Saturday, February 25, 2012

The Home Stretch

With less than two weeks left in the legislative session, there are still a lot of bills moving through the process.  Unfortunately, I have been so busy this session I have not been able to address as many as I would have liked.  Here is an overview of bills you may be interested in, and where they are in the process.

H.B. 13 Offender Registry Review by Rep. Draxler
This bill allows certain sex offenders to petition to have their names removed from the registry.  It has very stringent requirements.  Rep. Peterson wrote a post about the bill on this site, which can be read here. This bill has passed through both the House and Senate and is awaiting the signature of the Governor.

H.B. 33 Firework Amendments by Rep. Dunnigan
This bill decreases the amount of days that fireworks can legally be discharged.  Fireworks will now be allowed from July 1-7, July 21-27, on New Years Eve and during Chinese New Year.  The bill has passed through both bodies, and awaits the signature of the Governor.  Blog post on this bill can be read here.

H.B. 57 Age Difference in Sexual Offenses by Rep. Greenwood
This bill makes it a sexual offense if the is offender is 7 years older than the 16 or 17 year old victim, rather than the 10 year age difference currently in law. The bill is through the House and now must be heard in the Senate.

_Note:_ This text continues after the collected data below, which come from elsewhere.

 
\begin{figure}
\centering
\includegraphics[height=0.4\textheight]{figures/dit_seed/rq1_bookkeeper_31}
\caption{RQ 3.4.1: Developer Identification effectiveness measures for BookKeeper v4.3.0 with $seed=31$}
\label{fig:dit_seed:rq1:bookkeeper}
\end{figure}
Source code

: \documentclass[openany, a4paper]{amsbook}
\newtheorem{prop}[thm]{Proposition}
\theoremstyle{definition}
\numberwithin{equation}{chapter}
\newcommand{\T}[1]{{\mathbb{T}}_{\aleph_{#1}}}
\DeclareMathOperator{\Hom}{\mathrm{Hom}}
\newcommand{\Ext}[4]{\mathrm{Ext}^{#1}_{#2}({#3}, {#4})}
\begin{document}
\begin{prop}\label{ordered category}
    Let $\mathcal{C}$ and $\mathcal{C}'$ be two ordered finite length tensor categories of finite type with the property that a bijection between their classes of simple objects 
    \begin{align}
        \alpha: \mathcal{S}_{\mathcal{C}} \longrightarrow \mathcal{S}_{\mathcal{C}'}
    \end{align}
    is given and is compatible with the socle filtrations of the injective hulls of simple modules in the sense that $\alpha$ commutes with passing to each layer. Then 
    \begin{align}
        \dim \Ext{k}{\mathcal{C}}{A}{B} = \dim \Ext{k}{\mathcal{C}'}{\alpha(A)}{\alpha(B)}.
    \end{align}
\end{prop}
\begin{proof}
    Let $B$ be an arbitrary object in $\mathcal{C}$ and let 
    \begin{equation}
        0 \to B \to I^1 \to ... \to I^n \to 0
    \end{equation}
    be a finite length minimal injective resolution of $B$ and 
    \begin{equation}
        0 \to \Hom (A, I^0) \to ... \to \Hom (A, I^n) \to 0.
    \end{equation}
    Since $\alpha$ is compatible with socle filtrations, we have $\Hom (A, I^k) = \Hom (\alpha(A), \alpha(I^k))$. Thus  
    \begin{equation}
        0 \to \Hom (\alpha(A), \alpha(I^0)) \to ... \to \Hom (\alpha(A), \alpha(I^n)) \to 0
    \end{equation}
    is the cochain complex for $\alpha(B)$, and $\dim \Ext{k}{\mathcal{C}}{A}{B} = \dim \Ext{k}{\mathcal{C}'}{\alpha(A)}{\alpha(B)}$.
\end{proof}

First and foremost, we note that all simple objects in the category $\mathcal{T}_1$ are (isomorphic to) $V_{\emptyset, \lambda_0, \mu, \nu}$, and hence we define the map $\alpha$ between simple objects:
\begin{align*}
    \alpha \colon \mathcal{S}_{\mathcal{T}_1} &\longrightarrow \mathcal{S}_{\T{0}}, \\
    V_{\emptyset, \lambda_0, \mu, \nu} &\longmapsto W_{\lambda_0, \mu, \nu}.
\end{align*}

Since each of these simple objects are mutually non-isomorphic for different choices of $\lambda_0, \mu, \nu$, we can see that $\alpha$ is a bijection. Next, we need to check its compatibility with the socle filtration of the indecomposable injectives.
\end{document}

H.B. 59 Alcohol Beverage Control Act - Liquor Revenues for Public Education  by Rep. Bird
I posted a summary of this bill here. The bill earmarks liquor revenue for the public education fund.  This bill has been waiting to be assigned to a committee for a hearing since the session began.  It was finally assigned to the House Workforce Services Committee, but at this point it is unlikely to be heard.

H.B. 62 Provisions Regarding School Supplies by Rep. Powell
Rep. Powell has run a bill asking the Legislature to allow elementary schools to solicit donations from parents for years.  This was the year he succeeded!  The school may send home a list, with the following verbiage on it: NOTICE: THE ITEMS ON THIS LIST WILL BE USED DURING THE REGULAR SCHOOL DAY. THEY MAY BE BROUGHT FROM HOME ON A VOLUNTARY BASIS; OTHERWISE, THEY WILL BE FURNISHED BY THE SCHOOL.
The bill has passed both bodies of the Legislature and awaits the signature of the Governor.  Look for requests this fall for supplies from your child's school.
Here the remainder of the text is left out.